CI in cpeh - Dev

18 Mar 2020

Dear Community
Apologize for the lengthy email, but wanted to share some thoughts I have
regarding our upstream test process (after being in the project for ~18
month).

TL;DR: execute teuthology tests directly from jenkins

Currently, during the PR submission process jenkins build ceph for one
target (ubuntu18.04) and then run the unit tests suite.
Due to the nature of ceph, unit tests are covering only part of the code,
and therefore, the author is expected to run the changes against teuthology
as well.

Current process for running teuthology has has several drawbacks:
- you have to submit you changes as a branch into the ceph-ci repo, this
kicks multiple builds for multiple targets which usually takes a couple of
hours (1-4) to finish. testing can only start after the images are ready
- even though the code in the PR is merged to the latest version of the
branch you are merging to, the images tested in teuthology are using your
branch, and whether it was rebased recently or not is up to the author
- you have to execute a teuthology test suite against these images, the
suites are pretty big, and run against several targets (very similar to our
nightlies). this means that the entire process takes hours-days to finish
- there is no guarantee that the code being tested in teuthology is the
same code being merged in the PR
- the manual analysis of the teuthology results is time consuming and error
prone, as you have to figure out which tests didn't run due to
infrastructure issues, which fails are expected and in the process of
fixing etc.

As a result, developers, instead of treating teuthology as a valuable
verification tools, try to avoid it :-(
Often, running teuthology and analyzing the results, is done by a handful
of experienced developers.

Suggestion:
In many projects, system and integration testing are run from jenkins
automatically - would argue that this could be the case in our project as
well.
- select one target, similar to what we did with unit testing. the target
is automatically built in jenkins
- create smaller "sanity" suits in teuthology that would allow for faster
execution, and would test only the select target
- jenkins can use teuthology and the sepia lab, so no changes would be
needed for actually running the tests
- to avoid extensive load on the sepia lab, the actual triggering could be
manual (e.g. "jenkins test rgw sanity").

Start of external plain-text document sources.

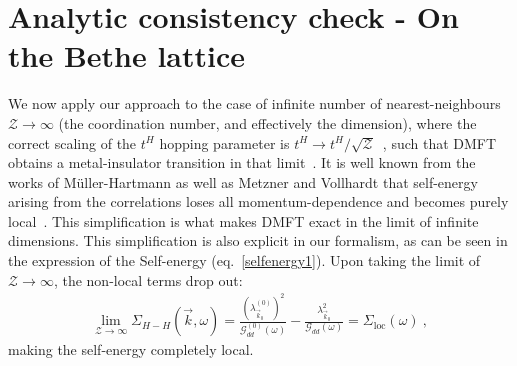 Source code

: \documentclass[reprint,hidelinks]{revtex4-2}
\begin{document}
\section{Analytic consistency check - On the Bethe lattice}
We now apply our approach to the case of infinite number of nearest-neighbours $\mathcal{Z}\to\infty$ (the coordination number, and effectively the dimension), where the correct scaling of the $t^{H}$ hopping parameter is $t^{H}\to t^{H}/\sqrt{\mathcal{Z}}$~\cite{metzner_volhardt_1989,georges_kotliar_1992,pruschke_cox_jarrel_1993}, such that DMFT obtains a metal-insulator transition in that limit~\cite{georges1996}. It is well known from the works of Müller-Hartmann as well as Metzner and Vollhardt that self-energy arising from the correlations loses all momentum-dependence and becomes purely local~\cite{Muller-Hartmann1989,metzner_volhardt_1989}. This simplification is what makes DMFT exact in the limit of infinite dimensions. This simplification is also explicit in our formalism, as can be seen in the expression of the Self-energy (eq.~\eqref{selfenergy1}). Upon taking the limit of \(\mathcal{Z}\to\infty\), the non-local terms drop out:
\begin{equation}\begin{aligned}
	\lim_{\mathcal{Z}\to\infty}\Sigma_{H-H}(\vec k,\omega) = \frac{\left(\lambda_{\vec k_0}^{(0)}\right)^2}{\mathcal{G}^{(0)}_{dd}(\omega)} - \frac{\lambda_{\vec k_0}^2}{\mathcal{G}_{dd}(\omega)} = \Sigma_\text{loc}(\omega)~,
\end{aligned}\end{equation}
making the self-energy completely local.
\end{document}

This means that the author can
select which area of the code to test, and would execute it when the PR is
in good enough shape for testing
- the results could be automatically analyzed against infrastructure
issues, tests issues etc. the knowledge needed for this analysis could be
coded and updated in jenkins
- in some cases, manual execution of specific tests or against specific
targets will be needed, and this could be done the same way it is currently
done

in the future...
- we may also automate the process of selecting which tests needs to run,
according to the files being modified in the PR
- gating PRs on passing teuthology runs would serve as a tool for better
quality code. but also for more stable tests and infrastructure

Appreciate your feedback!

Yuval